Però questa non è una di quelle
riviste che ci scambiamo perché noi gente
che si scrive si sa che ci piace che qualcuno
ci legga. Va così il mondo. A questa
rivista ci si abbona perché tutti quelli
che ci scrivono sopra li pubblica qualche editore
importante, lascia stare se poi vendono cento
copie e nessuno li conosce, quel che conta è
l'editore. E poi lavorano tutti nelle scuole
di scrittura creativa, che oggi in giro c'è
pieno di scuole di scrittura creativa come se
a scrivere si potesse imparare senza fare la
fatica di leggere, magari solo ascoltando lo
scrittore carino, quello che fa una trasmissione
importante in televisione. Fanno bene le scuole
di scrittura. Fanno bene al portafoglio degli
scrittori, che in Italia nessuno legge però
tutti pensano di poter scrivere e allora vai
a insegnare come si fa, che la pancia lo scrittore
che nessuno legge in qualche modo la deve riempire
e non può mica fare un mestiere come
un altro, lui. È uno scrittore, lui.
Mica un impiegato del catasto.
Io la fatica di leggere continuo a farla. E
mica parlo di Bukowski e Carver, no. E neppure
di Nori e Pinketts, guarda. Con loro mica è
fatica. Che proprio ieri ho comprato l'ultima
raccolta di poesie di Bukowski e non riesco
a smettere di leggere, uno che fa poesia e scrive
che intorno c'è pieno di cretini, guarda
per me solo per questo è un poeta. Un
precursore. Uno che aveva capito tutto già
un po' di tempo fa.
Dicevo che la continuo a fare la fatica di leggere,
così tanto per capire, per guardarmi
intorno, leggo proprio di tutto. Compro riviste,
libri, persino autori italiani.
Ieri mi capita che si avvicina uno in libreria
e mi chiede se conosco un autore brasiliano,
un certo Amado. "Senti" mi fa "te
che leggi tanto, mica lo sai se si trovano i
libri di Amado?".
"Amado?" ho pensato "Amado? Certo
che si trovano i libri di Amado, razza di idiota.

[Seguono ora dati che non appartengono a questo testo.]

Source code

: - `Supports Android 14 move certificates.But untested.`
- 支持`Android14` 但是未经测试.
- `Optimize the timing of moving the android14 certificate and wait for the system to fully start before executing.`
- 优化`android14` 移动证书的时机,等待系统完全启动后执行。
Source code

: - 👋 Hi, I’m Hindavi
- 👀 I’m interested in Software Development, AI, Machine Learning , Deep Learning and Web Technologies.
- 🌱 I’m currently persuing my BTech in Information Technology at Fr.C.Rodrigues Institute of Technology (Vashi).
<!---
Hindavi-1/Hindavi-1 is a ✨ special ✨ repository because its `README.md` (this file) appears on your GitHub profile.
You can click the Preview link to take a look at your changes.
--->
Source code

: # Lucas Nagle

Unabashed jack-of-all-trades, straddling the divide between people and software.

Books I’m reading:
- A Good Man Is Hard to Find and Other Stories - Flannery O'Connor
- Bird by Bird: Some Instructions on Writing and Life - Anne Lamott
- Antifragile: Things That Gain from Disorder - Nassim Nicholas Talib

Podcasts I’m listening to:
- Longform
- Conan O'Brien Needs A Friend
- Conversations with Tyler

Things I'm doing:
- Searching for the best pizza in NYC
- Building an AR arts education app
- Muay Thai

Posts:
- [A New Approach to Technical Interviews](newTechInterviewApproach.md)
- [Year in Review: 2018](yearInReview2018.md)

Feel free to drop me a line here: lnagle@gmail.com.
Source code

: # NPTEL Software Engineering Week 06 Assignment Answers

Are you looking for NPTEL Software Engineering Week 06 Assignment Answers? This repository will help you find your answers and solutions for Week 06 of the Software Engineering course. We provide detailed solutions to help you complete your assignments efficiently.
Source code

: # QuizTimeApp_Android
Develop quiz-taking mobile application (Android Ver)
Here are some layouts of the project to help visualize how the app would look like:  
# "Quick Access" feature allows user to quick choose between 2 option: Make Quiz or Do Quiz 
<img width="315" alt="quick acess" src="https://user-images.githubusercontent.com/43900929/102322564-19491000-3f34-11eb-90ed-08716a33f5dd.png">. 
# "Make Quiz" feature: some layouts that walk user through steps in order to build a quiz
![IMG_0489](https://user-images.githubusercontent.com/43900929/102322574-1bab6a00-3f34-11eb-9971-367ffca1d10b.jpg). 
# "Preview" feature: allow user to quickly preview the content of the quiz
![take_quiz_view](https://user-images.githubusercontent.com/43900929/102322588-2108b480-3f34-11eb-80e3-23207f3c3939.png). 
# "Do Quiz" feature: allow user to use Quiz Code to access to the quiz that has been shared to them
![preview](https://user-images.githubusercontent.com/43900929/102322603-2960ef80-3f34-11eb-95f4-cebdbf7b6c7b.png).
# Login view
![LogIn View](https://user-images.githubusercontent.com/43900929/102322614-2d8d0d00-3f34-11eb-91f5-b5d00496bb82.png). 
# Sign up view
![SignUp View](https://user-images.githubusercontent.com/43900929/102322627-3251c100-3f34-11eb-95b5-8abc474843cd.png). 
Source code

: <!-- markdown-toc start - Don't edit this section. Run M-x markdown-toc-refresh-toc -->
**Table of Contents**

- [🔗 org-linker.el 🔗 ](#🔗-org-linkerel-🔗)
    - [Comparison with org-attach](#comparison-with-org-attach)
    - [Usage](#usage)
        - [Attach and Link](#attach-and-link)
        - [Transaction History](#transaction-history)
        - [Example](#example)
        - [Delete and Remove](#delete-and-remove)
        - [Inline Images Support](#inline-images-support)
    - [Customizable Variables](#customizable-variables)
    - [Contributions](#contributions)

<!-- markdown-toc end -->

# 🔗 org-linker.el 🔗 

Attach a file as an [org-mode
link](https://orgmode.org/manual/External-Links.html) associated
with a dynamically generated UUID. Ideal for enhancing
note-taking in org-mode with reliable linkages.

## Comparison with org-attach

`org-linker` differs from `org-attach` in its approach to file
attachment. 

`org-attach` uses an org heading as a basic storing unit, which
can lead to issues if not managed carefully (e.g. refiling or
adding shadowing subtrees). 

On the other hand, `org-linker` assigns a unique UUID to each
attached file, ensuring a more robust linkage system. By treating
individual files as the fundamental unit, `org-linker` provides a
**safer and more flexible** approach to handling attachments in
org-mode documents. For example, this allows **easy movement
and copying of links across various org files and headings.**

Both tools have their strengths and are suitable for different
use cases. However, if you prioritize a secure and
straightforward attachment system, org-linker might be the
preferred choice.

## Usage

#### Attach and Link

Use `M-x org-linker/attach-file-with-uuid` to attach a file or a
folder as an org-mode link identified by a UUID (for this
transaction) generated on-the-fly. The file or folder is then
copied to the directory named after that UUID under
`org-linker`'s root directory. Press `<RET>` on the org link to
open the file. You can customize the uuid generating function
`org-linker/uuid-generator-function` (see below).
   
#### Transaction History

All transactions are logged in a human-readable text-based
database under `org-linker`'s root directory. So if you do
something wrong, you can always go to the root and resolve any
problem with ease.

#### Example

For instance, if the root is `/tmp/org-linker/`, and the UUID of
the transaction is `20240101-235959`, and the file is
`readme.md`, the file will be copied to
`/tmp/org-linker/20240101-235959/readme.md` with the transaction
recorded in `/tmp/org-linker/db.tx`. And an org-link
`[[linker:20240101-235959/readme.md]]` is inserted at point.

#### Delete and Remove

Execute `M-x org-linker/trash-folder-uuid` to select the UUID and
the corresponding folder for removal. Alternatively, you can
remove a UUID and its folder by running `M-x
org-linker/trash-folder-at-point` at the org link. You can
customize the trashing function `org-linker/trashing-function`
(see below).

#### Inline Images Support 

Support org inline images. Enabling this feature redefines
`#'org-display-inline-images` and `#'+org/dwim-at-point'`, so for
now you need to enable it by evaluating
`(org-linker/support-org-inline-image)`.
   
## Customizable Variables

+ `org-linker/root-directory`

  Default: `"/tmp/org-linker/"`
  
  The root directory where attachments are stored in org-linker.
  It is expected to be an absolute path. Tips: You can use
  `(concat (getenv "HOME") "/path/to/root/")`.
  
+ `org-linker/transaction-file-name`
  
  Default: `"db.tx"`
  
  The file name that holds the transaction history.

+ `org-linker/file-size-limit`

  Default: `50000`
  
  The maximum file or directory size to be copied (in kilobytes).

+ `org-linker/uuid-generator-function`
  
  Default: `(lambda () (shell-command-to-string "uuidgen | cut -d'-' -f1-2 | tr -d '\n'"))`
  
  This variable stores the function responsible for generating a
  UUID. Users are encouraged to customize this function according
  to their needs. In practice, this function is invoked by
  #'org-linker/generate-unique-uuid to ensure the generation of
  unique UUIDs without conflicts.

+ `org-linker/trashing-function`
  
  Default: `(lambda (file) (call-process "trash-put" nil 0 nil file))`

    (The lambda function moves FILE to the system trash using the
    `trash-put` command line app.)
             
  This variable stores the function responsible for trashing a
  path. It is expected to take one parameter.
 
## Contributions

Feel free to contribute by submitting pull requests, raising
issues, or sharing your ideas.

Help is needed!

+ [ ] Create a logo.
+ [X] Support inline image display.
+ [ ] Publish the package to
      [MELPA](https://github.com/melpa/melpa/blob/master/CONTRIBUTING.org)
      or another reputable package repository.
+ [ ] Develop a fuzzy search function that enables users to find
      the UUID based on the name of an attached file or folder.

Amado è uno degli scrittori più
famosi e pubblicati del mondo. Amado".
Però mica glielo ho detto.
Come si fa a fare una domanda così cretina?
Aveva ragione Bukowski, penso.
Mi avesse detto Pagliazzo, Unicorno, Civacich,
Tenna, Crevisan. Che io conosco pure quelli.
Purtroppo. Ma Amado, via. Guarda credo che Amado
lo conosca pure mio padre che in vita sua ha
letto soltanto Moravia e qualcosa di Hemingway.
"Cerca tra quelle cose là"
ho risposto.
E ho indicato i libri economici, i best seller,
i tascabili.
Lui se ne è andato via felice ed è
tornato che stringeva in mano "Donna Flor
e i suoi due mariti" e correva spedito
verso la cassa.
"Voglio leggere qualcosa di nuovo"
ha detto.
Io non ho commentato.
Ora, a parte che Amado è un grande, tanto
di cappello ad Amado con le sue fantastiche
storie del porto di Bahia, che poi a me la letteratura
sudamericana mi fa impazzire e ho letto tutto
quel che c'è da leggere. Ma mi fa un
po' incazzare 'sto fatto di stare in un buco
di culo del mondo dove ti vengono a chiedere
se conosci Amado. Tutto qui. Mi avesse detto
Padura Fuentes, guarda. Gutierrez, tanto tanto.
Cortazar, Lima, Guillén, Carpentier
che sono tutti dei grandi, guarda bene, però
magari è anche giustificato che uno non
li conosca. Ma Amado, via.
Comunque dopo tutto questo sbrodolare non mi
ricordo da dove sono partito e mi sa che devo
rileggere da capo come si faceva alle elementari.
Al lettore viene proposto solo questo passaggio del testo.